Contrary to some reports, this particular car – number 142 of 150 built – is not the Diablo used in the Cosmic Girl video. It does, however, have a Jamiroquai connection, having originally been sold to Jay Kay after his first car was destroyed. It was supplied by Sheik Amari, whose family was the official UK distributor for Lamborghini in the 1990s, who now runs Amari Super Cars of Preston – and whose black F355 does appear in the Cosmic Girl video.

It’s easy to see why Kay was so smitten with the SE30. Against the odds, the unusual colour perfectly sets off the long, smooth lines drawn by Chrysler’s Tom Gale after Marcello Gandini’s original design proposal had been deemed too dated.

Compared with the ‘standard’ production Diablo, there’s a more angular front spoiler featuring air intakes to cool the slotted brake discs, and a matching one at the rear, the latter lower and more curved at its edges than the optional wing on lesser models, and sporting an adjustable-angle central section.

The air intakes in the sill panels are wider, segmented by a pair of vertical, body-colour fins on each side, and each wheelarch is stuffed full of elegant one-piece, five-hole OZ Racing alloy wheel, an elegant counter to the launch Diablo’s fussy (and very 1980s) split-rims.

But there are two clues that this celebration is more than skin-deep: an aerospace-style fuel filler on the right-hand flank of this rare right-hand drive car and, less obviously – but more importantly – some strangely sectioned door glass.

The reason for that is because most of the window consists of a fixed pane of Plexiglas, a knurled wheel on the door allowing the smaller inset section to roll down, though barely far enough to feed a parking ticket into a machine. Try tackling a McDonald’s drive-thru in an SE30 and you might just have to receive your chips one fry at a time.

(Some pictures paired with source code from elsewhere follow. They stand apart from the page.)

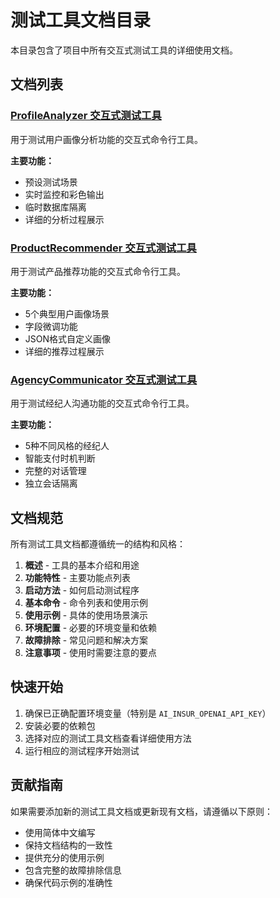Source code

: # 测试工具文档目录

本目录包含了项目中所有交互式测试工具的详细使用文档。

## 文档列表

### [ProfileAnalyzer 交互式测试工具](./profile-analyzer-test.md)

用于测试用户画像分析功能的交互式命令行工具。

**主要功能：**

- 预设测试场景
- 实时监控和彩色输出
- 临时数据库隔离
- 详细的分析过程展示

### [ProductRecommender 交互式测试工具](./product-recommender-test.md)

用于测试产品推荐功能的交互式命令行工具。

**主要功能：**

- 5个典型用户画像场景
- 字段微调功能
- JSON格式自定义画像
- 详细的推荐过程展示

### [AgencyCommunicator 交互式测试工具](./agency-communication-test.md)

用于测试经纪人沟通功能的交互式命令行工具。

**主要功能：**

- 5种不同风格的经纪人
- 智能支付时机判断
- 完整的对话管理
- 独立会话隔离

## 文档规范

所有测试工具文档都遵循统一的结构和风格：

1. **概述** - 工具的基本介绍和用途
2. **功能特性** - 主要功能点列表
3. **启动方法** - 如何启动测试程序
4. **基本命令** - 命令列表和使用示例
5. **使用示例** - 具体的使用场景演示
6. **环境配置** - 必要的环境变量和依赖
7. **故障排除** - 常见问题和解决方案
8. **注意事项** - 使用时需要注意的要点

## 快速开始

1. 确保已正确配置环境变量（特别是 `AI_INSUR_OPENAI_API_KEY`）
2. 安装必要的依赖包
3. 选择对应的测试工具文档查看详细使用方法
4. 运行相应的测试程序开始测试

## 贡献指南

如果需要添加新的测试工具文档或更新现有文档，请遵循以下原则：

- 使用简体中文编写
- 保持文档结构的一致性
- 提供充分的使用示例
- 包含完整的故障排除信息
- 确保代码示例的准确性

A beauty and a beast: driving the Lamborghini Diablo SE30

Simple interior blends swathes of rather sudden blue Alcantara with racy carbonfibre sill covers

This was part of Lamborghini’s mission to slash weight from the Diablo as it attempted to inject its supercar with something of cross-town rival Ferrari’s F40. But it was far from the only weight-saving measure. Those handsome OZ wheels – 17in at the front as on a standard Diablo, but 18in at the rear – were crafted from magnesium, the interior was pared of electrical niceties and body parts including the sill cover and engine lid were fashioned from carbonfibre.

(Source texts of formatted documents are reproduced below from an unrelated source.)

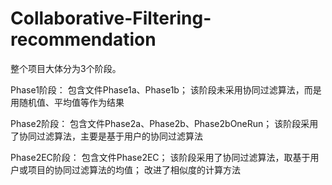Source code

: # Collaborative-Filtering-recommendation

整个项目大体分为3个阶段。

Phase1阶段：
包含文件Phase1a、Phase1b；
该阶段未采用协同过滤算法，而是用随机值、平均值等作为结果

Phase2阶段：
包含文件Phase2a、Phase2b、Phase2bOneRun；
该阶段采用了协同过滤算法，主要是基于用户的协同过滤算法

Phase2EC阶段：
包含文件Phase2EC；
该阶段采用了协同过滤算法，取基于用户或项目的协同过滤算法的均值；
改进了相似度的计算方法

When Lamborghini’s engineers had finished, they allowed themselves the luxury of fitting a numbered plaque in the rear quarter-window of each car, perfectly placed to catch your eye as you reach down to push the button that sends the scissor door arcing upwards, revealing an interior awash with blue Alcantara.

You need to be drawn like Mick Jagger to fit comfortably in the elegant, but surprisingly slim seats, and then be prepared for their modest lateral support. More expected is the way the pronounced wheelarch intrusion kicks the pedal box hard left of centre, making you sit like a ’50s debutante trying not to give too much away.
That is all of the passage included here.